Lottery bows to pressure and releases grant details
But information on the Covid-19 relief fund is incomplete
After months of ducking and diving, the National Lotteries Commission (NLC) has given in to growing pressure and released details of Lottery grants that it had refused to make public.
For 18 years, the NLC has included the details of grants in its annual report, until last year when it failed to publish them, citing a section of the Lotteries Act that it said forbade it from releasing this information.
The lists were tabled before Parliament by Minister of Trade, Industry and Competition Ebrahim Patel on 28 July. In an accompanying letter, Patel made it clear that he believed that the information should be public.
The decision to release the information came after an abrupt about-turn by ANC members of Parliament’s Trade, Industry and Competition Committee, who had previously defended the NLC.
The NLC’s refusal to publish the lists had led to “engagement by both the Ministry and Parliament to have the NLC publicly release the List of Projects Funded,” Patel said.
The NLC also released some details of recipients of a R150 million Covid-19 relief fund for struggling non-profit organisations that it had refused to make public.

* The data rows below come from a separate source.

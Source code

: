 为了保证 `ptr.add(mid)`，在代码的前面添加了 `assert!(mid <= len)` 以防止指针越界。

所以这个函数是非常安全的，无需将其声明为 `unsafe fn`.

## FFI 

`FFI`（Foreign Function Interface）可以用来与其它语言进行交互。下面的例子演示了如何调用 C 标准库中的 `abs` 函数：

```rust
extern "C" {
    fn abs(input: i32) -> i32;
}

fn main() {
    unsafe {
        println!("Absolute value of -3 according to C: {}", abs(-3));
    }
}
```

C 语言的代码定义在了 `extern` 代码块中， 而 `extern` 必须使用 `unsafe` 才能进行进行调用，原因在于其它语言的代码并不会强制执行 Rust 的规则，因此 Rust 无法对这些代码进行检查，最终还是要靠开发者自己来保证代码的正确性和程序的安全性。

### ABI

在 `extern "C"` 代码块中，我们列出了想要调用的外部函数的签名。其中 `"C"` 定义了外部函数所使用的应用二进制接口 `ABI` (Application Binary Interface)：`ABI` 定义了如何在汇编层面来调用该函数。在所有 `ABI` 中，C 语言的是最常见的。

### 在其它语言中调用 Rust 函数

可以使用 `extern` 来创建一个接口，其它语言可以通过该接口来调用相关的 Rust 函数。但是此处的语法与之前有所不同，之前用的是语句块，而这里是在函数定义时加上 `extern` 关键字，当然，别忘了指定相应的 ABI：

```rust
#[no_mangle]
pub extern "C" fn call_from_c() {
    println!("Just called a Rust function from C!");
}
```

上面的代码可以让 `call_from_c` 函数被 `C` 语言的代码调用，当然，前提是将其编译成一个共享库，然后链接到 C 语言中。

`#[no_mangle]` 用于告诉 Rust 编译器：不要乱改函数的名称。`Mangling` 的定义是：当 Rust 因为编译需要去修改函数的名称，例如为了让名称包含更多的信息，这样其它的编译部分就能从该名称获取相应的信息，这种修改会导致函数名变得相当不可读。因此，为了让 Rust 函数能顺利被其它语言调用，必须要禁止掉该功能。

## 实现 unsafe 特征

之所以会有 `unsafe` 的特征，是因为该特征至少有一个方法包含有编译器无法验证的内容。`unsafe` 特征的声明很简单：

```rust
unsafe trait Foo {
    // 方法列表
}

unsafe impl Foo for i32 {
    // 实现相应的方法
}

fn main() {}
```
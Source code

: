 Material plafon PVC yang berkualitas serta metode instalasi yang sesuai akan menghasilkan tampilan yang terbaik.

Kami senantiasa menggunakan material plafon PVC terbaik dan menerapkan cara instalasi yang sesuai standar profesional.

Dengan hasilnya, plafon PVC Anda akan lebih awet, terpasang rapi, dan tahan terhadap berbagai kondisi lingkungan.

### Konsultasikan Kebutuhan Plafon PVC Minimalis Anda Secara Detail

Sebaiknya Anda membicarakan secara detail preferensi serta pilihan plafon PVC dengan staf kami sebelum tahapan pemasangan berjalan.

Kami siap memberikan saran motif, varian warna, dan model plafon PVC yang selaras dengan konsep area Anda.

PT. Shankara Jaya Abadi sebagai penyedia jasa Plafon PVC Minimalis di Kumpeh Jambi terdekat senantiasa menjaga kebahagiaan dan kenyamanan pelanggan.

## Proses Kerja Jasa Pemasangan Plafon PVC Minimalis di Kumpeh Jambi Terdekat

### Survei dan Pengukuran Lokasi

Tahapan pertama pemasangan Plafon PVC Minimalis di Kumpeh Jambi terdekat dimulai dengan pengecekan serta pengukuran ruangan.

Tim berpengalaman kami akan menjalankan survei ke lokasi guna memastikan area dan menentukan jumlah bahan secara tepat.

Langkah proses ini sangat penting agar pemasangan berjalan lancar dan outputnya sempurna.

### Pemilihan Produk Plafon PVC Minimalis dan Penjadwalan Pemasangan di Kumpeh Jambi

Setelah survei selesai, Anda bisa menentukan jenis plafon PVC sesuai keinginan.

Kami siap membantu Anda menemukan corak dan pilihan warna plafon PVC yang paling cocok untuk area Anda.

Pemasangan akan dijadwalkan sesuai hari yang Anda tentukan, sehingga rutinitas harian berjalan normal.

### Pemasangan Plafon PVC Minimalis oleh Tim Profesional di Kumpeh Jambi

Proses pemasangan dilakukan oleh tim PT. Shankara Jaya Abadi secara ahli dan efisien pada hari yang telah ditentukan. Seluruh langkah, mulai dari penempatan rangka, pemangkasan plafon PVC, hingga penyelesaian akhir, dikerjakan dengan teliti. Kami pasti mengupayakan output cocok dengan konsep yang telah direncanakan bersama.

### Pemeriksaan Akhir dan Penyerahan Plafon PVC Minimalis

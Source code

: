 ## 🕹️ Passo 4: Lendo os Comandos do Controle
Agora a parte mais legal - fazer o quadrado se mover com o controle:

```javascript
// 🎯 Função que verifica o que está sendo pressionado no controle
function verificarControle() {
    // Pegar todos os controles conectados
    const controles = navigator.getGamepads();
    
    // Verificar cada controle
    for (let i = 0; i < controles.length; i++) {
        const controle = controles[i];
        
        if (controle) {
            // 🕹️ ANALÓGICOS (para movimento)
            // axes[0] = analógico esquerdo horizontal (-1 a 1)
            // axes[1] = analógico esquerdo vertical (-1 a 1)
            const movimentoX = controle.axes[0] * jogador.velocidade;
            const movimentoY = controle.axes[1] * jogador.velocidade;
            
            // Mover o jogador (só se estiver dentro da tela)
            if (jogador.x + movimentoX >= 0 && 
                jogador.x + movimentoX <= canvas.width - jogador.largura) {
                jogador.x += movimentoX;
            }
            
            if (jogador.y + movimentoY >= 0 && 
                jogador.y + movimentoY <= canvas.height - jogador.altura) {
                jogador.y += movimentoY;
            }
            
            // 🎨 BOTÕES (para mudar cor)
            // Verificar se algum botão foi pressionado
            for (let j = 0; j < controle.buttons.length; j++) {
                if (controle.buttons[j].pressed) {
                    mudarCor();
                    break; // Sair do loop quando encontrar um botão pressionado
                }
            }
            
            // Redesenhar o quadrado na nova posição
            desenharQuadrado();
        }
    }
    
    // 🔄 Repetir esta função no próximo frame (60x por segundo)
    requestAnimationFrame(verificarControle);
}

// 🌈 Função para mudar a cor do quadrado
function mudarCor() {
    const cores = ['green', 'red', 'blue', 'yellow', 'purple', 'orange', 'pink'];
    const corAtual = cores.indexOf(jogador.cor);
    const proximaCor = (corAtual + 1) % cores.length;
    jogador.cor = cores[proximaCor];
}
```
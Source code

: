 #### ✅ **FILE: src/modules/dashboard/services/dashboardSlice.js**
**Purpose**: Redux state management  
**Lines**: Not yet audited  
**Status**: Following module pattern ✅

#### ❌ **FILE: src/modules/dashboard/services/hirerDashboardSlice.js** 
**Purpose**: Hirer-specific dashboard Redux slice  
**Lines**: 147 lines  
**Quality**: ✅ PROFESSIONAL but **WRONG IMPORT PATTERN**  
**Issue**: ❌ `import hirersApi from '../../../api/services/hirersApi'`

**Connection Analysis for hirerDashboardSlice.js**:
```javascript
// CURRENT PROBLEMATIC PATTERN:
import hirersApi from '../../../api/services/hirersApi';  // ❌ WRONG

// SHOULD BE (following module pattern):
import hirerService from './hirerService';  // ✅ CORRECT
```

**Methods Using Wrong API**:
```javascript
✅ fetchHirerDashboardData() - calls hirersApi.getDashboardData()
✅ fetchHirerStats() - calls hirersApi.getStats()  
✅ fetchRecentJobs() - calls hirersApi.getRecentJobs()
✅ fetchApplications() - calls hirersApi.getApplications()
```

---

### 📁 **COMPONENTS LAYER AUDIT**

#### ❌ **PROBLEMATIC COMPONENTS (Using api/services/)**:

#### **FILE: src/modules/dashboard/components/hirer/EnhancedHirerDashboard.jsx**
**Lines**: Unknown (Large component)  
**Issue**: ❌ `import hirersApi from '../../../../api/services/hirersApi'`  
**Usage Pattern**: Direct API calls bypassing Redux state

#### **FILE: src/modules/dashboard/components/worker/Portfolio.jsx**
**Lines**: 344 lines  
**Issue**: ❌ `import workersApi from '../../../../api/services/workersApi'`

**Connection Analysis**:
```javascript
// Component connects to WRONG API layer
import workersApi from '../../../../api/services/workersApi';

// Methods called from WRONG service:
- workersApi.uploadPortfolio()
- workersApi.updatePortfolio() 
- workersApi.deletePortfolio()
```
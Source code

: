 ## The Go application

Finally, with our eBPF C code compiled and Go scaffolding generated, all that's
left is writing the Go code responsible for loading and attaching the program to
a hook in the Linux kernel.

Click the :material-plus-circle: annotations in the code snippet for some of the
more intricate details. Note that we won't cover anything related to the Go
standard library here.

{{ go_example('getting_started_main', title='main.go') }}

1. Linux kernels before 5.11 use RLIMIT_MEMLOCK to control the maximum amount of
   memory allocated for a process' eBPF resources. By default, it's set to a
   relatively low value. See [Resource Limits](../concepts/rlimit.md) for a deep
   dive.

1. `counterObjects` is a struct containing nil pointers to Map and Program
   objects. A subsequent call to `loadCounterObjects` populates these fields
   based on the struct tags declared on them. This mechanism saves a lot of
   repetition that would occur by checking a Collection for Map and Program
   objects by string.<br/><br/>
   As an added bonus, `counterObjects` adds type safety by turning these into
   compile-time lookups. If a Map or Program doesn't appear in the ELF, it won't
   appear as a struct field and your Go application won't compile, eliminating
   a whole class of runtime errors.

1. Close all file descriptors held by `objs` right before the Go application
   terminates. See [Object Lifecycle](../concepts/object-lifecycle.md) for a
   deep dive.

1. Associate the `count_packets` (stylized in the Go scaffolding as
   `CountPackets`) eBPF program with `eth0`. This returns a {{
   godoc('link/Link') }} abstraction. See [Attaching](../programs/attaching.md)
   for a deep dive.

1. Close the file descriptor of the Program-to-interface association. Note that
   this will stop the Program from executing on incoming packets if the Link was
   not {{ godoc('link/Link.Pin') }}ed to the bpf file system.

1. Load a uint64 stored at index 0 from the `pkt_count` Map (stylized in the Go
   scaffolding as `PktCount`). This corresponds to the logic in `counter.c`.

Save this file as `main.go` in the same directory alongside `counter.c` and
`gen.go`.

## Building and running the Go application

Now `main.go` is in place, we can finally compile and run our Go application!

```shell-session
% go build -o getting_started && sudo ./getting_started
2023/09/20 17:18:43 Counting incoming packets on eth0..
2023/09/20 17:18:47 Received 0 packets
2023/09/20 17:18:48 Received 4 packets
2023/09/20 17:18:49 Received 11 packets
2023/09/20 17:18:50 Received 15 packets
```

But the details on the list handed to Parliament are incomplete as the total only adds up to just over R21.8 million. There was no explanation for the absence of details about the remaining R128.2 million, whether it had been disbursed at all or which organisations had received this money.
“It is my view that the NLC accounts must be open and transparent and that the public is entitled to know the beneficiaries of the monies that the NLC manages on behalf of the people,” Patel said in his letter. “It is a norm that the List of Projects Funded by the National Lotteries Commission (NLC) would have also been published in their annual reports.”
Mat Cuthbert, Democratic Alliance deputy shadow minister for Trade, Industry and Competition, who was instrumental in fighting for the release of the lists, welcomed the release of the information.
“The DA still remains resolute in its belief that the NLC has committed a crime by having withheld this information from the public domain for such a long period of time,” he said in a media release.
“The NLC’s conduct in this matter has reinforced the impression that it is beset by a crisis of leadership,” Cuthbert said, reiterating an earlier call to Patel to fire the chairman of the NLC Board, Alfred Nevhutanda, the Commissioner, Thabang Mampane, and the entire NLC board.